Puede introducir competencia, pero también selección de riesgos.
Puede ordenar con- tratos, pero no garantizar atención segura.
La pregunta de fondo no es si las aseguradoras pueden participar
o no en salud. La pregunta es bajo qué reglas. Si van a vender
cobertura prestacional, deberían operar con garantías sanitarias
equivalentes: canasta mínima, suficiencia de red, continuidad
asistencial, estándares de calidad, auditoría clínica y
mecanismos de pago que premien resultados. Sin eso, el sistema
suma un actor más, pero no suma seguridad.
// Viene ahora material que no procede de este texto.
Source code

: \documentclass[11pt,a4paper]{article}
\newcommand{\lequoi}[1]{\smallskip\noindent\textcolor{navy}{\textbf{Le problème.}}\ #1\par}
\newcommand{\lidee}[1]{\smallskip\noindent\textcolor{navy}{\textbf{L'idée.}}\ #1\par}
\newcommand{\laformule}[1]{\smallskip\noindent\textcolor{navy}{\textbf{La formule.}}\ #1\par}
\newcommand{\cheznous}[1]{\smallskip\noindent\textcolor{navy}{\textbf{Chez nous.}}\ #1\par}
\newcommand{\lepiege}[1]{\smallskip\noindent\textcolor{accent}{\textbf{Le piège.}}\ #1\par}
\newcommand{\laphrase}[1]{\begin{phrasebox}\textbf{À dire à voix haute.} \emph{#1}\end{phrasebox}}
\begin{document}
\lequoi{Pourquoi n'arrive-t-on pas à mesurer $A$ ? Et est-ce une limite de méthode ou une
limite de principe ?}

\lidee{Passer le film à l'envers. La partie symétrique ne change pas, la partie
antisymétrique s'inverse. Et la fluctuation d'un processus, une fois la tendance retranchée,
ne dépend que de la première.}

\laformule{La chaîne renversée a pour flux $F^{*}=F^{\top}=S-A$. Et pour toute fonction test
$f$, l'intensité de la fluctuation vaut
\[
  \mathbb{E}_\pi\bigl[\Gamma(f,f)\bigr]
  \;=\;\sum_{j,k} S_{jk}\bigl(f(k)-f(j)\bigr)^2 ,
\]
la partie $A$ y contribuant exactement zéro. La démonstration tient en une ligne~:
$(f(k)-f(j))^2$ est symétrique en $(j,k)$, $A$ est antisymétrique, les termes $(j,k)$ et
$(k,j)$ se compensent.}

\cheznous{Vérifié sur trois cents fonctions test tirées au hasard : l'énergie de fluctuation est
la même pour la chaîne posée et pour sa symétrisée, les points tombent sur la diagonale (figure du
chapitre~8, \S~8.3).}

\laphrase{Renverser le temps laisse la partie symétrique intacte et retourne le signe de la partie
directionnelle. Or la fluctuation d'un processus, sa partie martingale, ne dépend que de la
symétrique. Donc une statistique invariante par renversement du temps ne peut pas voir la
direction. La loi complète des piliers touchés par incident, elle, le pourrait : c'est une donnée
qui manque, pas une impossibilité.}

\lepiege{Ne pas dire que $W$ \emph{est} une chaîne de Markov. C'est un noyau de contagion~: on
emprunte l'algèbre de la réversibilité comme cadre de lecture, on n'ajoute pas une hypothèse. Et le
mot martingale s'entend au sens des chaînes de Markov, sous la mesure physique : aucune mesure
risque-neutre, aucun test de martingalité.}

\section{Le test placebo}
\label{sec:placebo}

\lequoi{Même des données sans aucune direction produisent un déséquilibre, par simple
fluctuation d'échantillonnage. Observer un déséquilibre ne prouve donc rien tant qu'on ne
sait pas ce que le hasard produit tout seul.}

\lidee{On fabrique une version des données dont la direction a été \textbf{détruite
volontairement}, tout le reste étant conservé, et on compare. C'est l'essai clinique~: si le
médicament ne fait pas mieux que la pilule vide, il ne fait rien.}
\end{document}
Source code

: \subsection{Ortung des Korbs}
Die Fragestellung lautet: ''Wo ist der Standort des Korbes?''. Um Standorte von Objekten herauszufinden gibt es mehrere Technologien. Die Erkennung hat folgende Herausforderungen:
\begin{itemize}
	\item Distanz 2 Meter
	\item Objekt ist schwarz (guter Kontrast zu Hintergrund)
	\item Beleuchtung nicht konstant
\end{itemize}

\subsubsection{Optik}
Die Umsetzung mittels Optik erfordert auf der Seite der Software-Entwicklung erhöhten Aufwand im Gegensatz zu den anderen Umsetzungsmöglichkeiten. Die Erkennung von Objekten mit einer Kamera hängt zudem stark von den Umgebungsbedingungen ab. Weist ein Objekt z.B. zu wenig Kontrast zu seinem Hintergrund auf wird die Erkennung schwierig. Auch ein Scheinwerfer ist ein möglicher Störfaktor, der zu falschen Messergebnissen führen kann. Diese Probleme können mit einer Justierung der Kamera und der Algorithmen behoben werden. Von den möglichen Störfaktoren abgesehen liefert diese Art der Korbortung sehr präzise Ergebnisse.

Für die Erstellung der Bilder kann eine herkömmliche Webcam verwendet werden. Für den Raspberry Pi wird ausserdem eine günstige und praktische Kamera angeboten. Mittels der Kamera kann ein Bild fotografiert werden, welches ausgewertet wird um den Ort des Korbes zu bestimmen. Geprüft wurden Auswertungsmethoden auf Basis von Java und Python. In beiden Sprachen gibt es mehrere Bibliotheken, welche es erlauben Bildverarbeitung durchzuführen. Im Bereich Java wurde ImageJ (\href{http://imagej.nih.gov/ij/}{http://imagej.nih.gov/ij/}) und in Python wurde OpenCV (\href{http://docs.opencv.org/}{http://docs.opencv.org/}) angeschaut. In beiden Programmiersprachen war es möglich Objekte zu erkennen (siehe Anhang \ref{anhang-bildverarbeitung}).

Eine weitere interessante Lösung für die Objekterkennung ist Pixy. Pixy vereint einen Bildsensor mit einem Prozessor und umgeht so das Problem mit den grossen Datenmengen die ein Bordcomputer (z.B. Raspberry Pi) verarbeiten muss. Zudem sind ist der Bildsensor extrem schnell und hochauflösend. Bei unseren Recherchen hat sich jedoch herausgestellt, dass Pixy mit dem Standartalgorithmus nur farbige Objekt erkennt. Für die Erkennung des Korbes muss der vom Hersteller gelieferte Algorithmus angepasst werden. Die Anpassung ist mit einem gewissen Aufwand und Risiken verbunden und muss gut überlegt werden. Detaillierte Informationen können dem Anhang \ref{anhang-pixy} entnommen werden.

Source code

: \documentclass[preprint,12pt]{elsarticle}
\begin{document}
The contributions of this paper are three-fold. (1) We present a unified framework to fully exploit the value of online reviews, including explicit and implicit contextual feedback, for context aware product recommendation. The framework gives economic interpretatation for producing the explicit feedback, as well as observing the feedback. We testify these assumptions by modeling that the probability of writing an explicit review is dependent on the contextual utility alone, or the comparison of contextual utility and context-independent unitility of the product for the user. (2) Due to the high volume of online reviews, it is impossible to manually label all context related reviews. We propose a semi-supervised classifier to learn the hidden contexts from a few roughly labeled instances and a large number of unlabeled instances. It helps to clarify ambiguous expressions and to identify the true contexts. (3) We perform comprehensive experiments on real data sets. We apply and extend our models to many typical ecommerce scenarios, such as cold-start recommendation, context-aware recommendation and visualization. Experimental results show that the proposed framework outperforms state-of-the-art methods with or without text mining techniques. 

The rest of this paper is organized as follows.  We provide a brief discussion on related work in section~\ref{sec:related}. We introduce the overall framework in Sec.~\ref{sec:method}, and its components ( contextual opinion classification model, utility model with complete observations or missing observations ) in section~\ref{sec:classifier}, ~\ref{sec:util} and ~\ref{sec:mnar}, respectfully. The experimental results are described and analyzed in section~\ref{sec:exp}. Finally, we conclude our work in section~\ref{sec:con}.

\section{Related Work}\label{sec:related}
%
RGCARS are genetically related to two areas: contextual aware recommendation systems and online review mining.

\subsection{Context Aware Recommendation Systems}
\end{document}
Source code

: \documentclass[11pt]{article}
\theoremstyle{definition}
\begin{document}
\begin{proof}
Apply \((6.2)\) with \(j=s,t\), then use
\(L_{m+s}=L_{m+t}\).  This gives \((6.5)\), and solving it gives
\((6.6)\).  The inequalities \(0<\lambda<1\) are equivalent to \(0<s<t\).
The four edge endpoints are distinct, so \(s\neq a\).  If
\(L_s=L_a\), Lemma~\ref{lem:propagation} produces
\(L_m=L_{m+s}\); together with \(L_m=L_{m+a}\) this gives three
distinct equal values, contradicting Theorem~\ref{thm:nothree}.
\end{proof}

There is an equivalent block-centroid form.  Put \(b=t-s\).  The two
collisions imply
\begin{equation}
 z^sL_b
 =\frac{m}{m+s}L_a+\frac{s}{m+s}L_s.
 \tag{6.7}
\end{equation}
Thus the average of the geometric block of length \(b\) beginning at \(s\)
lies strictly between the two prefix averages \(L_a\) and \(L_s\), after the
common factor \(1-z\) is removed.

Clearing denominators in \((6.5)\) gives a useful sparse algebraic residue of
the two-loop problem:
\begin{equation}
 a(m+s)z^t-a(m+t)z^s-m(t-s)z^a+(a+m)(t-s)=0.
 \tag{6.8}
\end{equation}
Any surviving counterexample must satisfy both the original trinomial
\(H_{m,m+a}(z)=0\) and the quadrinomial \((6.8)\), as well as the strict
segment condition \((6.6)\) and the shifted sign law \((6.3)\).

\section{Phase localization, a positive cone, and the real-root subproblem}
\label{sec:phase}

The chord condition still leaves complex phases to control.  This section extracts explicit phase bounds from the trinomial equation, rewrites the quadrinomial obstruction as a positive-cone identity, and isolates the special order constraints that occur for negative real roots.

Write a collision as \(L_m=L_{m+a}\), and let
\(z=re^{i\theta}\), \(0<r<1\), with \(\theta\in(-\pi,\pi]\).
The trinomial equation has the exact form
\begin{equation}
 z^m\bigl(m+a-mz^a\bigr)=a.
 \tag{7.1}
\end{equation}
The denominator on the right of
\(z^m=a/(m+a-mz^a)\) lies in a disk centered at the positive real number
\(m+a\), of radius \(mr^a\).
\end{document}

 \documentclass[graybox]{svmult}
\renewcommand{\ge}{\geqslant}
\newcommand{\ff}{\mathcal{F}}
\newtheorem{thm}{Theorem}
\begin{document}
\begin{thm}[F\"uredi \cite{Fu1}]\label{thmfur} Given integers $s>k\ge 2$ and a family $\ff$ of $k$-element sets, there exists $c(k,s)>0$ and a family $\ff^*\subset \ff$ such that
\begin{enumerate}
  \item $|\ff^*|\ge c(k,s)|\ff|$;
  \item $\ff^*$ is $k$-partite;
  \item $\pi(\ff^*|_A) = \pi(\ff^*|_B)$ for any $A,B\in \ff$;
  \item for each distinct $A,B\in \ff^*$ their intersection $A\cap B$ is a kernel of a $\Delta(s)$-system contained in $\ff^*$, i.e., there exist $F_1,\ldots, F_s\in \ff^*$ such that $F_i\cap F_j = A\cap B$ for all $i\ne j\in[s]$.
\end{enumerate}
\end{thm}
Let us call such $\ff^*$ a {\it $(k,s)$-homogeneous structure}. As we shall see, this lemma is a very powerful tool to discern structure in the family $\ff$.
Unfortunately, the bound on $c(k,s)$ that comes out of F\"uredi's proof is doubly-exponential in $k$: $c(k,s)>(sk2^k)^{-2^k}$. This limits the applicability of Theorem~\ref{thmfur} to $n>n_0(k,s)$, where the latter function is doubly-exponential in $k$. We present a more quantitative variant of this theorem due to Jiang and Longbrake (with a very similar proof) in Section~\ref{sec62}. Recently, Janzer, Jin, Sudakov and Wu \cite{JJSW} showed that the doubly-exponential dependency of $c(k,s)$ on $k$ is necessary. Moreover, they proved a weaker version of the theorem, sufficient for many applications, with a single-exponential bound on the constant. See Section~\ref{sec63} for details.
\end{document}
Argentina no necesita más fragmentación con lenguaje de
innovación. Necesita una reforma integral que defina qué debe
cubrirse, como se financia, quién regula y audita, quién
responde ante incumplimientos y cómo se garantiza calidad,
seguridad y acceso para todos los ciudadanos, independientemente
de su ingreso lugar de hábitat o de nacimiento.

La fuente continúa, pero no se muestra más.